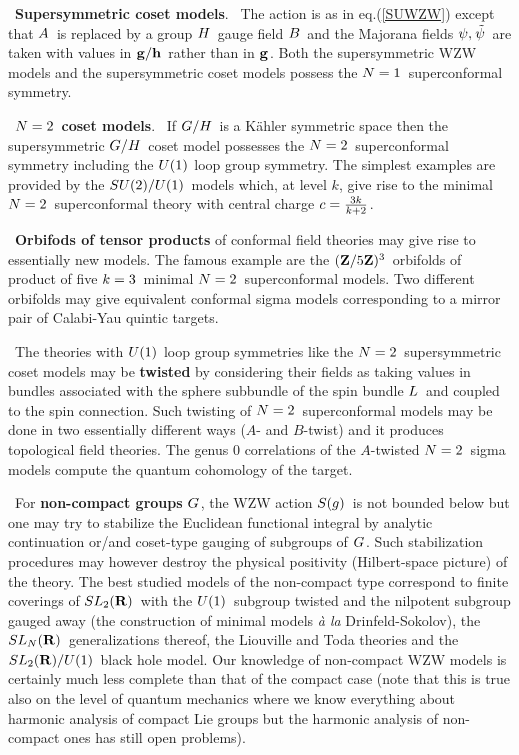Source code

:  \ {\bf Supersymmetric coset models}. \ The action
is as in eq.\s\s(\ref{SUWZW}) except that \s$A\hspace{0.05cm}$ is replaced by
a group \s$H\hspace{0.05cm}$ gauge field \s$B\hspace{0.05cm}$ and the Majorana fields
\s$\psi,\hspace{0.025cm}\tilde\psi\hspace{0.05cm}$ are taken with values in \s${\bf g}/{\bf h}\hspace{0.05cm}$
rather than in \s${\bf g}\hspace{0.025cm}$.
Both the supersymmetric WZW models and the supersymmetric
coset models possess the \s$N=1\hspace{0.05cm}$ superconformal symmetry.
\vskip 0.4cm

 \ $N=2\hspace{0.05cm}$ {\bf coset models}. \ If
\s$G/H\hspace{0.05cm}$ is a K\"{a}hler symmetric space then the supersymmetric
\s$G/H\hspace{0.05cm}$ coset model possesses the \s$N=2\hspace{0.05cm}$ superconformal
symmetry including the \m$U(1)\hspace{0.025cm}$ loop group symmetry.
The simplest examples are provided by the
\s$SU(2)/U(1)\hspace{0.05cm}$ models which, at level \m$k$, \s give
rise to the minimal \s$N=2\hspace{0.05cm}$ superconformal theory with
central charge \s$c={{3k}\over{k+2}}\hspace{0.025cm}$.
\vskip 0.4cm

 \ {\bf Orbifods of tensor products} of conformal
field theories may give rise to essentially new models.
The famous example are the \s$({{\bf Z}}/5{{\bf Z}})^3\hspace{0.05cm}$ orbifolds
of product of five \s$k=3\hspace{0.05cm}$ minimal \s$N=2\hspace{0.05cm}$ superconformal
models. Two different orbifolds may give equivalent conformal
sigma models corresponding to a mirror pair of Calabi-Yau
quintic targets.
\vskip 0.4cm

 \ The theories with \m$U(1)\hspace{0.025cm}$ loop group symmetries
like the \s$N=2\hspace{0.05cm}$ supersymmetric coset models may be
{\bf twisted} by considering their fields as taking values
in bundles associated with the sphere subbundle of the spin
bundle \s$L\hspace{0.05cm}$ and coupled to the spin connection. Such
twisting of \s$N=2\hspace{0.05cm}$ superconformal models may be done in two
essentially different ways ($A$- and $B$-twist) and it produces
topological field theories. The genus 0 correlations
of the \s$A$-twisted \s$N=2\hspace{0.05cm}$ sigma models compute
the quantum cohomology of the target.
\vskip 0.4cm

 \ For {\bf non-compact groups} \s$G\hspace{0.025cm}$, \m the WZW
action \s$S(g)\hspace{0.05cm}$ is not bounded below but one may try
to stabilize the Euclidean functional integral by
analytic continuation or/and coset-type gauging of subgroups
of \s$G\hspace{0.025cm}$. \m Such stabilization procedures may however destroy
the physical positivity (Hilbert-space picture) of the theory.
The best studied models of the non-compact type correspond
to finite coverings of \s$SL_2({{\bf R}})\hspace{0.05cm}$ with the \s$U(1)\hspace{0.05cm}$
subgroup twisted and the nilpotent subgroup gauged away
(the construction of minimal models {\it \`{a} la} Drinfeld-Sokolov),
the \s$SL_N({{\bf R}})\hspace{0.05cm}$ generalizations
thereof, the Liouville and Toda theories
and the \s$SL_2({{\bf R}})/U(1)\hspace{0.05cm}$ black hole model.
Our knowledge of non-compact WZW models
is certainly much less complete than that of the compact
case (note that this is true also on the level of quantum
mechanics where we know everything about harmonic analysis
of compact Lie groups but the harmonic analysis of non-compact
ones has still open problems).
\vskip 0.8cm


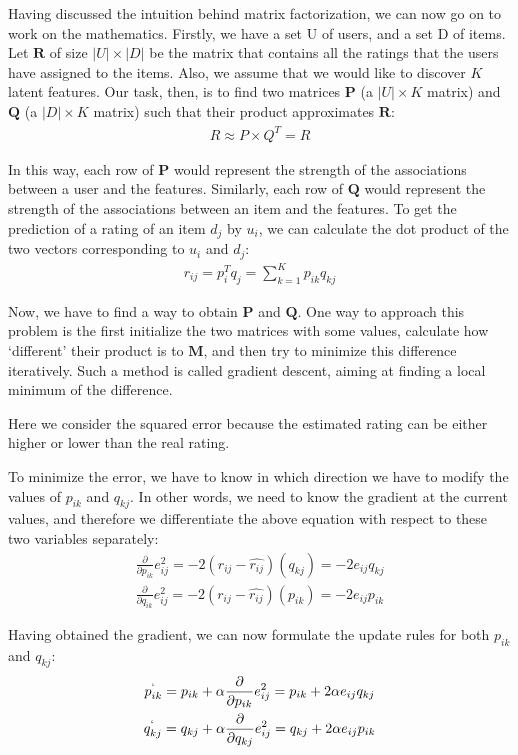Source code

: Having discussed the intuition behind matrix factorization, we can now go on to work on the mathematics. Firstly, we have a set U of users, and a set D of items. Let $\mathbf{R}$ of size $|U| \times |D|$ be the matrix that contains all the ratings that the users have assigned to the items. Also, we assume that we would like to discover $K$ latent features. Our task, then, is to find two matrices $\mathbf{P}$ (a $|U| \times K$ matrix) and $\mathbf{Q}$ (a $|D| \times K$ matrix) such that their product approximates $\mathbf{R}$:
  \begin{gather*}
    R \approx P \times Q^{T} = \widehat{R}
  \end{gather*}

 In this way, each row of $\mathbf{P}$ would represent the strength of the associations between a user and the features. Similarly, each row of $\mathbf{Q}$ would represent the strength of the associations between an item and the features. To get the prediction of a rating of an item $d_j$ by $u_i$, we can calculate the dot product of the two vectors corresponding to $u_i$ and $d_j$:
  \begin{gather*}
    r_{ij} = p_i^{T}q_j = \sum_{k=1}^{K}p_{ik}q_{kj}
  \end{gather*}

 Now, we have to find a way to obtain $\mathbf{P}$ and $\mathbf{Q}$. One way to approach this problem is the first initialize the two matrices with some values, calculate how `different’ their product is to $\mathbf{M}$, and then try to minimize this difference iteratively. Such a method is called gradient descent, aiming at finding a local minimum of the difference.

 Here we consider the squared error because the estimated rating can be either higher or lower than the real rating.

 To minimize the error, we have to know in which direction we have to modify the values of $p_{ik}$ and $q_{kj}$. In other words, we need to know the gradient at the current values, and therefore we differentiate the above equation with respect to these two variables separately:
	\begin{gather*}
      \frac{\partial}{\partial p_{ik}}e_{ij}^2 = -2(r_{ij} - \widehat{r_{ij}})(q_{kj}) = -2e_{ij}q_{kj} \\
      \frac{\partial}{\partial q_{ik}}e_{ij}^2 = -2(r_{ij} - \widehat{r_{ij}})(p_{ik}) = -2e_{ij}p_{ik}
  \end{gather*}

 Having obtained the gradient, we can now formulate the update rules for both $p_{ik}$ and $q_{kj}$:
\begin{gather*}
      p^`_{ik} = p_{ik} + \alpha\frac{\partial}{\partial p_{ik}}e_{ij}^2 = p_{ik} + 2\alpha e_{ij}q_{kj} \\
      q^`_{kj} = q_{kj} + \alpha\frac{\partial}{\partial q_{kj}}e_{ij}^2 = q_{kj} + 2\alpha e_{ij}p_{ik}
  \end{gather*}

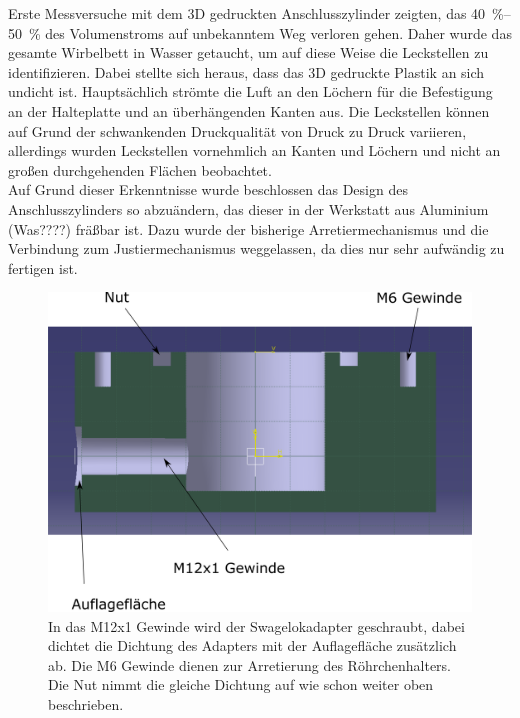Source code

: Erste Messversuche mit dem 3D gedruckten Anschlusszylinder zeigten, das \SIrange{40}{50}{\%} des Volumenstroms auf unbekanntem Weg verloren gehen. Daher wurde das gesamte Wirbelbett in Wasser getaucht, um auf diese Weise die Leckstellen zu identifizieren. Dabei stellte sich heraus, dass das 3D gedruckte Plastik an sich undicht ist. Hauptsächlich strömte die Luft an den Löchern für die Befestigung an der Halteplatte und an überhängenden Kanten aus. Die Leckstellen können auf Grund der schwankenden Druckqualität von Druck zu Druck variieren, allerdings wurden Leckstellen vornehmlich an Kanten und Löchern und nicht an großen durchgehenden Flächen beobachtet. \\
Auf Grund dieser Erkenntnisse wurde beschlossen das Design des Anschlusszylinders so abzuändern, das dieser in der Werkstatt aus Aluminium (Was????) fräßbar ist. Dazu wurde der bisherige Arretiermechanismus und die Verbindung zum Justiermechanismus weggelassen, da dies nur sehr aufwändig zu fertigen ist.

\begin{figure}[h]
	\begin{center}
		\includegraphics[scale=0.5]{Schnitt_AnschlusszylinderV2.png}
		\caption[Schnitt Zylinder V2]{In das M12x1 Gewinde wird der Swagelokadapter geschraubt, dabei dichtet die Dichtung des Adapters mit der Auflagefläche zusätzlich ab. Die M6 Gewinde dienen zur Arretierung des Röhrchenhalters. Die Nut nimmt die gleiche Dichtung auf wie schon weiter oben beschrieben.}
	\end{center}
\end{figure}

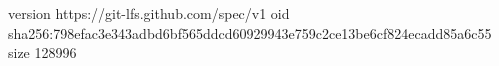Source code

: version https://git-lfs.github.com/spec/v1
oid sha256:798efac3e343adbd6bf565ddcd60929943e759c2ce13be6cf824ecadd85a6c55
size 128996
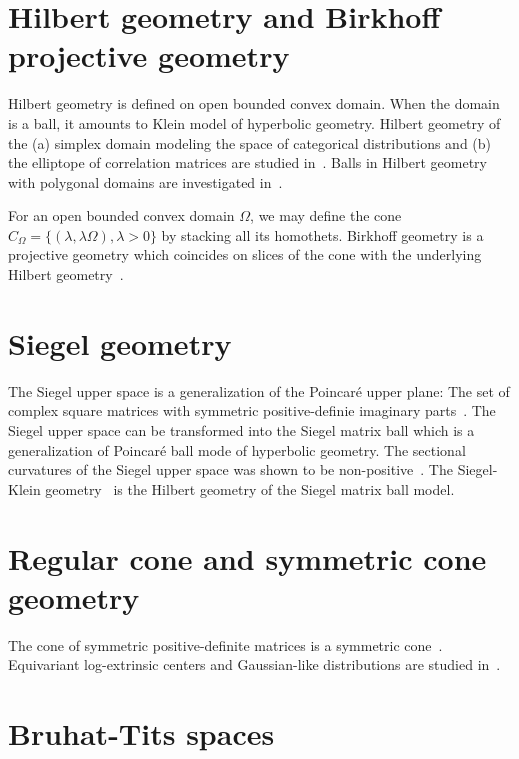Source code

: \documentclass[11pt]{article}
\begin{document}
\section*{Hilbert geometry and Birkhoff projective geometry}

Hilbert geometry is defined on open bounded convex domain. When the domain is a ball, it amounts to Klein model of hyperbolic geometry.
Hilbert geometry of the (a) simplex domain modeling the space of categorical distributions and (b) the elliptope of correlation matrices are studied in~\cite{nielsen2019clustering,nielsen2023non}. 
Balls in Hilbert geometry with polygonal domains are investigated in~\cite{nielsen2017balls}.

For an open bounded convex domain $\Omega$, we may define the cone $C_\Omega=\{(\lambda,\lambda\Omega), \lambda>0\}$ by stacking all its homothets. Birkhoff geometry is a projective geometry which coincides on slices of the cone with the underlying Hilbert geometry~\cite{nielsen2023fisher}.


 
\section*{Siegel geometry}

The Siegel upper space is a generalization of the Poincar\'e upper plane: The set of complex square matrices with symmetric positive-definie imaginary parts~\cite{nielsen2013matrix}. The Siegel upper space can be transformed into the Siegel matrix ball which is a generalization of Poincar\'e ball mode of hyperbolic geometry.
The sectional curvatures of the Siegel upper space was shown to be non-positive~\cite{cabanes2021classification}.
The Siegel-Klein geometry~\cite{nielsen2020siegel} is the Hilbert geometry of the Siegel matrix ball model.

\section*{Regular cone and symmetric cone geometry}

The cone of symmetric positive-definite matrices is a symmetric cone~\cite{nielsen2023fisher}.
Equivariant log-extrinsic centers and Gaussian-like distributions are studied in~\cite{chevallier2024equivariant}.


\section*{Bruhat-Tits spaces}
\end{document}
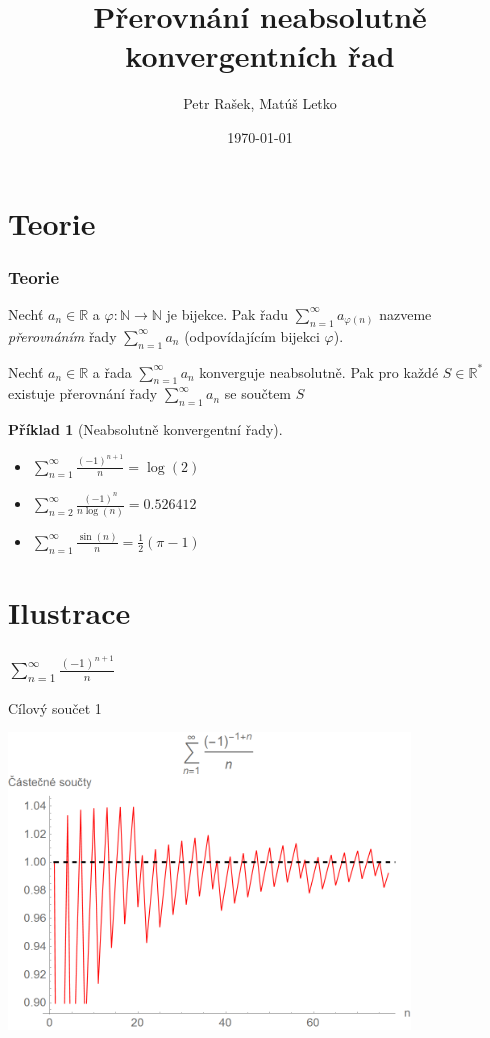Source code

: \documentclass{beamer}
\title[Přerovnání řad]{Přerovnání neabsolutně konvergentních řad}
\author{Petr Rašek, Matúš Letko}
\institute[Charles University]{Charles University, Czech Republic}
\date{\today}
\newtheorem{exercise}[theorem]{Příklad}
\begin{document}
\begin{frame}
\titlepage

\end{frame}

\section{Teorie}
\label{sec:introduction}


\begin{frame}
  \frametitle{Teorie}
  \begin{Definition}
  Nechť \(a_n \in \mathbb{R}\) a \(\varphi : \mathbb{N} \rightarrow \mathbb{N}\) je bijekce. Pak řadu 
  \(\sum _{n=1} ^{\infty} a_{\varphi(n)}\) nazveme \textit{přerovnáním} řady \(\sum _{n=1} ^{\infty} a_n\) (odpovídajícím bijekci \(\varphi\)).
  \end{Definition}
  \begin{Theorem}[Riemannova] 
  \normalfont Nechť \(a_n \in \mathbb{R}\) a řada \(\sum _{n=1} ^{\infty} a_n\) konverguje neabsolutně. Pak pro každé \(S \in \mathbb{R} ^\ast\) existuje přerovnání řady \(\sum _{n=1} ^{\infty} a_n\) se součtem \(S\)
  \end{Theorem}
  \begin{exercise}[Neabsolutně konvergentní řady]
    \begin{itemize}
        \item \(\sum _{n=1} ^{\infty} \frac{(-1)^{n+1}}{n} = \log(2)\)
        \item \(\sum _{n=2} ^{\infty} \frac{(-1)^{n}}{n\log(n)} = 0.526412\)
        \item \(\sum _{n=1} ^{\infty} \frac{\sin(n)}{n} = \frac{1}{2}(\pi - 1)\)
    \end{itemize}
  \end{exercise}
\end{frame}

\section{Ilustrace}
\begin{frame}
  \frametitle{\(\sum _{n=1} ^{\infty} \frac{(-1)^{n+1}}{n}\)}
  Cílový součet 1
  \begin{center}
    \includegraphics[width=0.8\textwidth]{serie1_1.png}
  \end{center}
\end{frame}
\end{document}
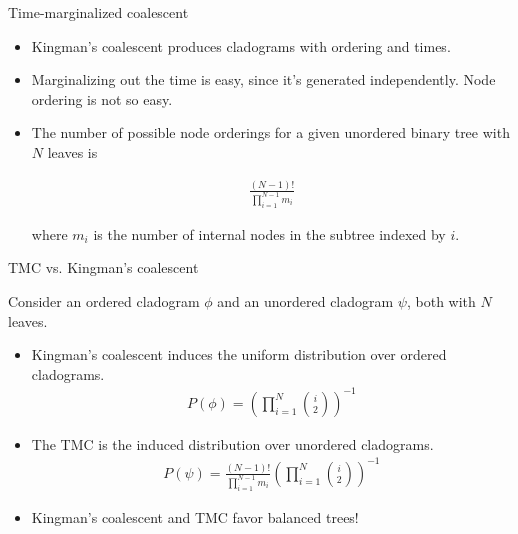 \documentclass[10pt, compress]{beamer}
\begin{document}
\begin{frame}{Time-marginalized coalescent}
  \begin{itemize}
    \item<1->Kingman's coalescent produces
  cladograms with ordering and times.


  \item<2->Marginalizing out the time is easy, since it's
    generated independently. Node ordering
    is not so easy.

\item<3-> The number of possible node orderings for a given unordered
  binary tree with $N$ leaves is

  \begin{align}
    \frac{(N - 1)!}{\prod_{i = 1}^{N - 1} m_i}
  \end{align}

  where $m_i$ is the number of internal nodes in the subtree indexed by $i$.
  \end{itemize}
\end{frame}

\begin{frame}{TMC vs. Kingman's coalescent}

  Consider an ordered cladogram $\phi$
  and an unordered cladogram $\psi$, both with $N$ leaves.

  \begin{itemize}
    \item<1-> Kingman's coalescent induces the uniform
    distribution over ordered cladograms.
    \begin{align*}
      P(\phi) = \left(\prod_{i = 1}^{N}\binom{i}{2}\right)^{-1}
    \end{align*}
    \item<2-> The TMC is the induced
    distribution over unordered cladograms.
    \begin{align*}
      P(\psi) = \frac{(N - 1)!}{\prod_{i = 1}^{N - 1} m_i} \left(\prod_{i = 1}^{N}\binom{i}{2}\right)^{-1}
    \end{align*}
    \item<3-> Kingman's coalescent
      and TMC favor balanced trees!
  \end{itemize}
\end{frame}
\end{document}
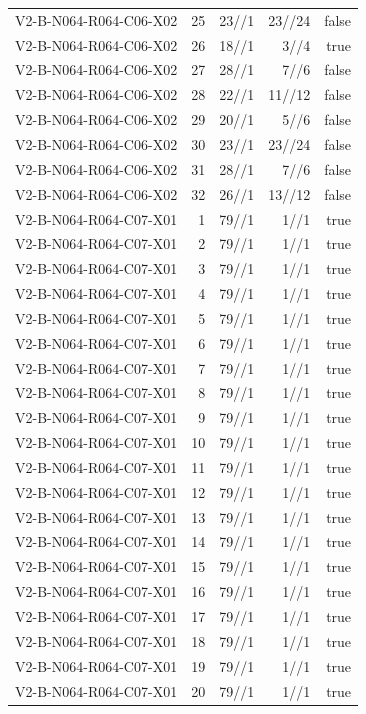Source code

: {\begin{longtable}{lrrrr}
V2-B-N064-R064-C06-X02 & 25 & 23//1 & 23//24 & false \\
V2-B-N064-R064-C06-X02 & 26 & 18//1 & 3//4 & true \\
V2-B-N064-R064-C06-X02 & 27 & 28//1 & 7//6 & false \\
V2-B-N064-R064-C06-X02 & 28 & 22//1 & 11//12 & false \\
V2-B-N064-R064-C06-X02 & 29 & 20//1 & 5//6 & false \\
V2-B-N064-R064-C06-X02 & 30 & 23//1 & 23//24 & false \\
V2-B-N064-R064-C06-X02 & 31 & 28//1 & 7//6 & false \\
V2-B-N064-R064-C06-X02 & 32 & 26//1 & 13//12 & false \\
V2-B-N064-R064-C07-X01 & 1 & 79//1 & 1//1 & true \\
V2-B-N064-R064-C07-X01 & 2 & 79//1 & 1//1 & true \\
V2-B-N064-R064-C07-X01 & 3 & 79//1 & 1//1 & true \\
V2-B-N064-R064-C07-X01 & 4 & 79//1 & 1//1 & true \\
V2-B-N064-R064-C07-X01 & 5 & 79//1 & 1//1 & true \\
V2-B-N064-R064-C07-X01 & 6 & 79//1 & 1//1 & true \\
V2-B-N064-R064-C07-X01 & 7 & 79//1 & 1//1 & true \\
V2-B-N064-R064-C07-X01 & 8 & 79//1 & 1//1 & true \\
V2-B-N064-R064-C07-X01 & 9 & 79//1 & 1//1 & true \\
V2-B-N064-R064-C07-X01 & 10 & 79//1 & 1//1 & true \\
V2-B-N064-R064-C07-X01 & 11 & 79//1 & 1//1 & true \\
V2-B-N064-R064-C07-X01 & 12 & 79//1 & 1//1 & true \\
V2-B-N064-R064-C07-X01 & 13 & 79//1 & 1//1 & true \\
V2-B-N064-R064-C07-X01 & 14 & 79//1 & 1//1 & true \\
V2-B-N064-R064-C07-X01 & 15 & 79//1 & 1//1 & true \\
V2-B-N064-R064-C07-X01 & 16 & 79//1 & 1//1 & true \\
V2-B-N064-R064-C07-X01 & 17 & 79//1 & 1//1 & true \\
V2-B-N064-R064-C07-X01 & 18 & 79//1 & 1//1 & true \\
V2-B-N064-R064-C07-X01 & 19 & 79//1 & 1//1 & true \\
V2-B-N064-R064-C07-X01 & 20 & 79//1 & 1//1 & true \\

\end{longtable}}
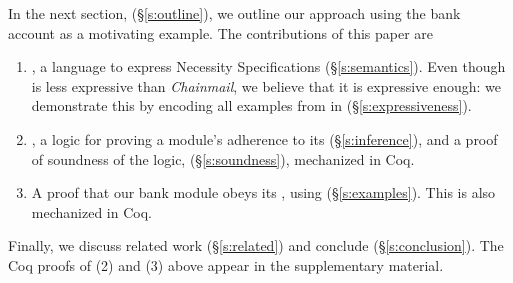 In the next section, (\S\ref{s:outline}),  we outline our approach using the
bank account as  a motivating example. 
%
The contributions of this paper are\begin{enumerate}
 \item
\Chainspec, a language to
express Necessity Specifications (\S\ref{s:semantics}). Even though \Chainspec is
less expressive than  \emph{Chainmail}, we believe that it is expressive enough: we demonstrate this
by encoding all examples from \cite{FASE} in \Chainspec (\S\ref{s:expressiveness}). 
 \item
\Chainlogic, a logic for proving a module's adherence to its
 \NecessitySpecifications (\S\ref{s:inference}), and a proof of soundness of the logic, (\S\ref{s:soundness}),
 mechanized in Coq. 
 \item
A    proof that %
  our bank module obeys its \NecessitySpecification, using   \Chainlogic  (\S\ref{s:examples}). This is also mechanized in Coq.
\end{enumerate}
 
 
 


\noindent Finally, we discuss %
 related work (\S\ref{s:related}) and conclude (\S\ref{s:conclusion}).
The Coq proofs of 
(2) and (3) above %
appear in the
supplementary material.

* Exercise instructions
Go through the listing and copy each line that includes the string "theory".

* Result of the task
rise to the minimal \s$N=2\hspace{0.05cm}$ superconformal theory with
the physical positivity (Hilbert-space picture) of the theory.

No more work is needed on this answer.